Together, we have transitioned into a new relationship. A new way of being. This experience is teaching me a lot about my relationship with change and it’s affecting every aspect of my perspective. I see the world differently now.

My father and I both loved Wayne Dyer’s, “I Can See Clearly Now” book. And I certainly feel that my vision is clearer today than ever before. I feel a confidence and sense of wu wei (effortless action) that I was not able to access before. I feel inspired and guided in my thoughts and actions.

This is how I experience my father now. It’s as if we graduated out of one stage of our relationship and into a new one. And this one involves both of us going through rather dramatic state changes. Though Dad’s transition was clearly more obvious, I am not the same man I was before all of this, either. 

My journey as his Death Doula was profoundly life-changing. The experience of being so intimately woven into the death of my father is beyond my words. My time away (from work) with him resulted in a loss of all my income and forced a (now very welcomed) shift in my vocation. It has impacted my children and their mother greatly. We’ve been in what I call “the churn”.

I recently had a full-on emotional breakdown in the car while driving my kids to school. A song came on that we sang to Dad in his last few days. I didn’t know I still had all of that sorrow inside me. But it flowed. I shook.
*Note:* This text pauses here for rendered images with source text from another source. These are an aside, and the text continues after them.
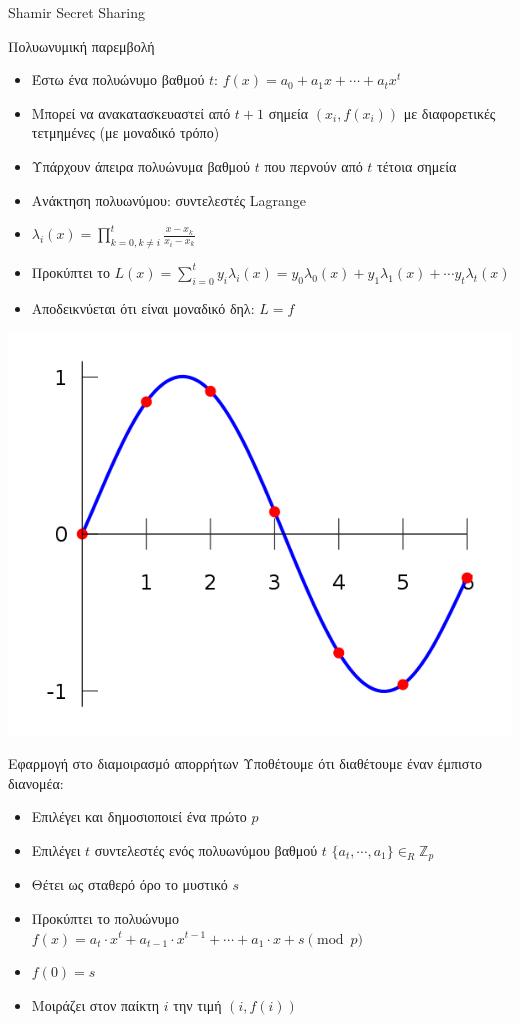 \documentclass[handout]{beamer}
\begin{document}
\begin{frame}[allowframebreaks]{Shamir Secret Sharing}

\begin{block}{Πολυωνυμική παρεμβολή}
\begin{itemize}
\item Έστω ένα πολυώνυμο βαθμού $t$: $f(x) = a_0+a_1x+\cdots+a_tx^t$
\item Μπορεί να ανακατασκευαστεί από $t+1$ σημεία $(x_i,f(x_i))$ με διαφορετικές τετμημένες (με μοναδικό τρόπο)
\item Υπάρχουν άπειρα πολυώνυμα βαθμού $t$ που περνούν από $t$ τέτοια σημεία
\item Ανάκτηση πολυωνύμου: συντελεστές Lagrange
\item $\lambda_i(x) = \prod_{k=0, k \neq i}^t \frac{x-x_k}{x_i-x_k}$
\item Προκύπτει το $L(x) = \sum_{i=0}^t y_i \lambda_i(x) = y_0 \lambda_0(x) + y_1 \lambda_1(x) + \cdots y_t \lambda_t (x) $
\item Αποδεικνύεται ότι είναι μοναδικό δηλ: $L = f$
\end{itemize}
\end{block}
\framebreak

\includegraphics[scale=0.4]{polynomialinterpolation.png}

\framebreak

\begin{block}{Εφαρμογή στο διαμοιρασμό απορρήτων}
Υποθέτουμε ότι διαθέτουμε έναν έμπιστο διανομέα:
\begin{itemize}
\item Επιλέγει και δημοσιοποιεί ένα πρώτο $p$
\item Επιλέγει $t$ συντελεστές ενός πολυωνύμου βαθμού $t$ $\{a_t, \cdots, a_1 \} \in_R \mathbb{Z}_p$
\item Θέτει ως σταθερό όρο το μυστικό $s$
\item Προκύπτει το πολυώνυμο $f(x) = a_t \cdot x^t +  a_{t-1} \cdot x^{t-1} + \cdots + a_{1} \cdot x + s \pmod{p}$
\item $f(0)=s$
\item Μοιράζει στον παίκτη $i$ την τιμή $(i,f(i))$
\end{itemize}
\end{block}


\end{frame}
\end{document}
I couldn’t breathe.

I watched a film a few weeks ago where the character said, “A man doesn’t become a man until he loses his father”. Oh…I feel that so much. In that moment of anguish, as I sat with my children in the car, I felt the immense weight of knowing I’ll never hug him again or feel the magnitude of passion, joy, and love that radiated from him in the same way.

I felt the finality of it all. I often feel such deep sorrow that he won’t be here to see me become a man and manifest my dreams for my family. My heart aches at the thought of knowing my children don’t get to experience more of him as they grow older. I know he’s here with me in this new way, but it’s not the same. And that realization is part of my transition, into a new way of being.

But I got through my moment, and I tuned into him even more. I don’t want to tune him out so I can avoid the pain of the loss of him. I want to lean into the sorrow, feel it deeply, and embrace a new relationship with him. And that means I have to face the waves of paralyzing emotions that sometimes come with that, knowing they are stepping stones to my healing.

Ram Das says, “Suffering is the sandpaper of our incarnation. It does its work of shaping us.”. Dad was enamored with Ram Das, especially towards the end. He was one of our guides on Dad’s path Home.

I’ve learned to embrace this perspective of suffering. I see everything that causes me to suffer as an opportunity to allow that sandpaper to refine me, rather than weaken or destroy me. I see purpose in it all. Dad taught me that. He lived it.

We are defined largely by how we navigate transitions in life. And each one is interconnected to us all. We can see them as for, or against us. They can destroy us or give us wings and make us brave.

Dad and I are still on our journey together. I have so much more to learn from him. And he still has so much more love to shine on me. I feel it. And I’m grateful to receive it.